L'instant est assez déroutant, car vous avez toujours chanté sur les problèmes de la société, et ça arrive à un moment où elle semble de plus en plus mal barrée. Pensez-vous peut-être que votre voix n’est pas assez entendue ?
Je pense qu’on nous écoute. Plus que ce que la plupart des groupes osent l'espérer. Comme le montre l’histoire avec RAGE AGAINST THE MACHINE, REFUSED ou encore AT THE DRIVE-IN, la musique authentique ne faiblit jamais. J’espère qu’on se souviendra de nous dans de nombreuses années !
Etait-il prévu dès le début que « Clockworked » soit le dernier album ?
Pas au début, non. Quand on l’a écrit, on a juste essayé d'en faire le meilleur album possible. Mais une fois qu’on a pris du recul, et qu’on a pu observer l’album fini, les chansons, l’énergie, le timing… Tout s’est emboîté. Nous savions à cet instant que ce serait le dernier, et c’était la bonne décision.
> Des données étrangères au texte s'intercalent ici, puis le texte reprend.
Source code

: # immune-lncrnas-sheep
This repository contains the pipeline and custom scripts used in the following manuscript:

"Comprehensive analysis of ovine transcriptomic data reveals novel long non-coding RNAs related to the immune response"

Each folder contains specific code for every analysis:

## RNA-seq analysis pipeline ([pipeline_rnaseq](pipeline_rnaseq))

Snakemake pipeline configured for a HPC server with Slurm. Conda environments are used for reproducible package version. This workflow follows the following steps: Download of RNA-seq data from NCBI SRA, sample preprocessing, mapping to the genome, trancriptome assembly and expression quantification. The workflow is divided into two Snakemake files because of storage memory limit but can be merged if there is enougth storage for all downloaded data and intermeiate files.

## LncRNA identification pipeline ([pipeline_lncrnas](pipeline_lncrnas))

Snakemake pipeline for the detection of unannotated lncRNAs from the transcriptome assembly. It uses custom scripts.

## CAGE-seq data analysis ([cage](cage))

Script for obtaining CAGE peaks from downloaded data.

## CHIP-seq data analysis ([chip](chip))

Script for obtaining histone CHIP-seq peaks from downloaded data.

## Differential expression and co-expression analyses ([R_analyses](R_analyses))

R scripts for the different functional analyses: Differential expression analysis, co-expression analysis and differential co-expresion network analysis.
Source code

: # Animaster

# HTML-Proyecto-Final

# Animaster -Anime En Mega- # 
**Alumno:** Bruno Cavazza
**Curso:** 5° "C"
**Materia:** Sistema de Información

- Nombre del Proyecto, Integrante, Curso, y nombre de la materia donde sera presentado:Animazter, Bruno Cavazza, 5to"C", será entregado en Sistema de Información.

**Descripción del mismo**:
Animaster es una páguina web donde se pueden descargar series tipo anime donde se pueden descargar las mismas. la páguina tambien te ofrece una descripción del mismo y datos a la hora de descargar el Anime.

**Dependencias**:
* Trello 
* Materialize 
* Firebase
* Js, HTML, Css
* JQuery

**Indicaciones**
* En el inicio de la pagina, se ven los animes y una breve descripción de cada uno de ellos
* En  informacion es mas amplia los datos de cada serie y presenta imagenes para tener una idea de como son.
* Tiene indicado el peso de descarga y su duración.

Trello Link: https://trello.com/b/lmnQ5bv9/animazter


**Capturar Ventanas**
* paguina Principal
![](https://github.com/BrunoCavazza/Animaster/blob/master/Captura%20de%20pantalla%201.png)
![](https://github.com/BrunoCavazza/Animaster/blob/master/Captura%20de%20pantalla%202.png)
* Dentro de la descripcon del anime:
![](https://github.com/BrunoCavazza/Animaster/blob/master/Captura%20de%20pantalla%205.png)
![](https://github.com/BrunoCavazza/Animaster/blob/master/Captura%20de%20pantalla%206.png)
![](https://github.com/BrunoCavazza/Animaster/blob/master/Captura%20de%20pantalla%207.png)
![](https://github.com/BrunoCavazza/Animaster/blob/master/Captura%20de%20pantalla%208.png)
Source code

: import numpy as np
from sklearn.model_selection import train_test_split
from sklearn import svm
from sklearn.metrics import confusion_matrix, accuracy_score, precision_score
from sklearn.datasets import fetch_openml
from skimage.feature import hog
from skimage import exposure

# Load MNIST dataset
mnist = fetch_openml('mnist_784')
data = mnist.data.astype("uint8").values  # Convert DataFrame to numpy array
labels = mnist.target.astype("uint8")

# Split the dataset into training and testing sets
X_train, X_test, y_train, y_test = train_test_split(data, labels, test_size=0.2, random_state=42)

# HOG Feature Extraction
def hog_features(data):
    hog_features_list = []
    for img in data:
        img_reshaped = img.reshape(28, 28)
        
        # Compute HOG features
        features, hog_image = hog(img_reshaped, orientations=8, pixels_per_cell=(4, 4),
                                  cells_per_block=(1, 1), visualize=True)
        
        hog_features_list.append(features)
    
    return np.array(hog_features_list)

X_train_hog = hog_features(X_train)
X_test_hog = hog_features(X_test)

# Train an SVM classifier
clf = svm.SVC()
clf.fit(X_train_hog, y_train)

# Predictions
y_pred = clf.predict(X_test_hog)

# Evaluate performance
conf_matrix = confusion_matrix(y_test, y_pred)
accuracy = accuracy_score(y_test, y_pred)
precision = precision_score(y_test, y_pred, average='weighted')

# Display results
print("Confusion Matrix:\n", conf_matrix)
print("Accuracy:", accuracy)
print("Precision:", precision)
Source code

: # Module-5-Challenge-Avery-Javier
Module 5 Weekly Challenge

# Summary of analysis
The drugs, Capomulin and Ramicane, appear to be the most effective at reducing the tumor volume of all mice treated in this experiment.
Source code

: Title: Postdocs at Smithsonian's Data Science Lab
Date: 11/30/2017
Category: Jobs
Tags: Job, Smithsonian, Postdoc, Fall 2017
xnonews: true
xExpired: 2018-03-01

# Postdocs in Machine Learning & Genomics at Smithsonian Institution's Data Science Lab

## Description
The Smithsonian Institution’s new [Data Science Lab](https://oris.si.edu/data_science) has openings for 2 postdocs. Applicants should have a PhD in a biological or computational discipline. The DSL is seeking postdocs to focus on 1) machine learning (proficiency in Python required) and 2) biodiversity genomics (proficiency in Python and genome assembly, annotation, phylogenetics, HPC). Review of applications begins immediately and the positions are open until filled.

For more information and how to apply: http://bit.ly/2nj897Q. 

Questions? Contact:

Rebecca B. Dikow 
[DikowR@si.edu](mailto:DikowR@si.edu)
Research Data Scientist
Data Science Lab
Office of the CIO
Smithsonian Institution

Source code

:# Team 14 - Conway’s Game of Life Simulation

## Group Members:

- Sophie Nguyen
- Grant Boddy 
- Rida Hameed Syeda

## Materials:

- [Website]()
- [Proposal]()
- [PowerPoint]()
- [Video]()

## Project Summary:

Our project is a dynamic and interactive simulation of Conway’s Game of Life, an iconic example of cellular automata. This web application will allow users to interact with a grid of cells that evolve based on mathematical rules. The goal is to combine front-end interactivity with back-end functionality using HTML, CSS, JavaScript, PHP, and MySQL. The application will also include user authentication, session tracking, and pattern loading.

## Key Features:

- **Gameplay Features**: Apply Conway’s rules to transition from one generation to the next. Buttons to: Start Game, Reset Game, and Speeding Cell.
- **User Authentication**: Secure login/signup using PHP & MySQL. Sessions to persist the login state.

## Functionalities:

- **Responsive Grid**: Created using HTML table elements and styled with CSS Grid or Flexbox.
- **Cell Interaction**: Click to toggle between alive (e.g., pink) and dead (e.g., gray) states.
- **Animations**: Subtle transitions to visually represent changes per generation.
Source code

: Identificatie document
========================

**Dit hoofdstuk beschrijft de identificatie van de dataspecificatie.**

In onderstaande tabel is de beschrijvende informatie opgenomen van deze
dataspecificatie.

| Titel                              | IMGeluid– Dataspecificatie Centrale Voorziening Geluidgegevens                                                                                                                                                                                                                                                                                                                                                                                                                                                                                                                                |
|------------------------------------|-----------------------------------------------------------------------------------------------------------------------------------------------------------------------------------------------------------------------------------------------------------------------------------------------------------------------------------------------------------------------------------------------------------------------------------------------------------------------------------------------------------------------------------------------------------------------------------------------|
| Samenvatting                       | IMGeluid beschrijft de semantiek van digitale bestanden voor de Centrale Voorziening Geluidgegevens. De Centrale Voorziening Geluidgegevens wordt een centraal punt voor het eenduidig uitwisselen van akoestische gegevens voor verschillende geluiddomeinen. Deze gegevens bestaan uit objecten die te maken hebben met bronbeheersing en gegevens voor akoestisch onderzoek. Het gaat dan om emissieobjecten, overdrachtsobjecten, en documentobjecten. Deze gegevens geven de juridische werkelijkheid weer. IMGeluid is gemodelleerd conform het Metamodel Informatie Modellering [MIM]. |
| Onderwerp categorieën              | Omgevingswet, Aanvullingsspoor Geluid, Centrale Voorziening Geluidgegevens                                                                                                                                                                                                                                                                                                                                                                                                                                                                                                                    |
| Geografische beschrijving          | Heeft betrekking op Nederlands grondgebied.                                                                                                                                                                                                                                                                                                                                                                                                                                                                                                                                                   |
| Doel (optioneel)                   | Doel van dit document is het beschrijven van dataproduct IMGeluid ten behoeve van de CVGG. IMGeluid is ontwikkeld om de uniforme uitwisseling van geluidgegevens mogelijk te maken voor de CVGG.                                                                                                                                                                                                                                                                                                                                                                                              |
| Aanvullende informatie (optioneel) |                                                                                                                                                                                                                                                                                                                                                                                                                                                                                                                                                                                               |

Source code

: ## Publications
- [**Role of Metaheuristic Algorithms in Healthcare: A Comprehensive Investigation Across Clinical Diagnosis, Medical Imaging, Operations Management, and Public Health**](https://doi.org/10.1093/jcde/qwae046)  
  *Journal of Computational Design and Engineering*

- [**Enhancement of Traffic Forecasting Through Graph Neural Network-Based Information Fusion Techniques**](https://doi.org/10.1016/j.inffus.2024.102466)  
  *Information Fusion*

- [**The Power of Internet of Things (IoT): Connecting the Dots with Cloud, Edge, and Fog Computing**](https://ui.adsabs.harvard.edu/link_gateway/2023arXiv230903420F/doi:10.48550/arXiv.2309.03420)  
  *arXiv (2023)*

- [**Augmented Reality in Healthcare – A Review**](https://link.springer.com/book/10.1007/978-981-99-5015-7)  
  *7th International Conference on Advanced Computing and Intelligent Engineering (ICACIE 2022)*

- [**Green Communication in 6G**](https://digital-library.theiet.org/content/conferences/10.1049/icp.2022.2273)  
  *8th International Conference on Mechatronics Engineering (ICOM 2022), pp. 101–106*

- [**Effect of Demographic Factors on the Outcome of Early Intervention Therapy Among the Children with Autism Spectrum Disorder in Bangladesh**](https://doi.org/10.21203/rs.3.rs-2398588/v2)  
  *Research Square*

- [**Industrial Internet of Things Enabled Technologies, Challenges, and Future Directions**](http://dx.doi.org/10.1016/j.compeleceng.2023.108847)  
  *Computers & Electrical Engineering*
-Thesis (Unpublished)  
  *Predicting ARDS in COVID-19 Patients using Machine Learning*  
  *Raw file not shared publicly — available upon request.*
Il y a sur cet album un featuring avec Florent Salfati de LANDMVRKS, que je ne pouvais ignorer en tant que fan français de metalcore. Comment s’est faite cette collaboration ?
LANDMVRKS sont des amis très chers. Nous avons tourné ensemble en 2019 et sommes restés proches depuis. Il est aussi l’un des meilleurs chanteurs actuels, et probablement un des meilleurs de tous les temps. Travailler avec lui a été un honneur !
« Clockworked » et « Kubrick Stare » font toutes les deux référence au travail de Stanley Kubrick, avec « The Shining » bien sûr, mais aussi « Orange Mécanique ». Pourquoi avez-vous nommé l’album comme ça, et pensez-vous que ces films sont plus d’actualité que jamais dans un monde qui devient fou ?
Nous sommes tous fans de son oeuvre, et ça semble faire un bon parallèle à notre époque. 40 ou 50 ans plus tard, son travail est toujours d’actualité. Le « Kubrick Stare » (procédé de réalisation signature de Stanley Kubrick pour montrer la folie, Ndlr), son action, et sa manière de l’utiliser à travers ses films, c’est comme ça qu’on se sent aujourd’hui.

Sur « Fuck Them All To Hell », vous évoquez l’idiocratie de la société occidentale, avec l’élection aux Etats-Unis d’un président que vous refusez même de nommer. J’ai l’impression que des groupes en parlent, mais pas assez…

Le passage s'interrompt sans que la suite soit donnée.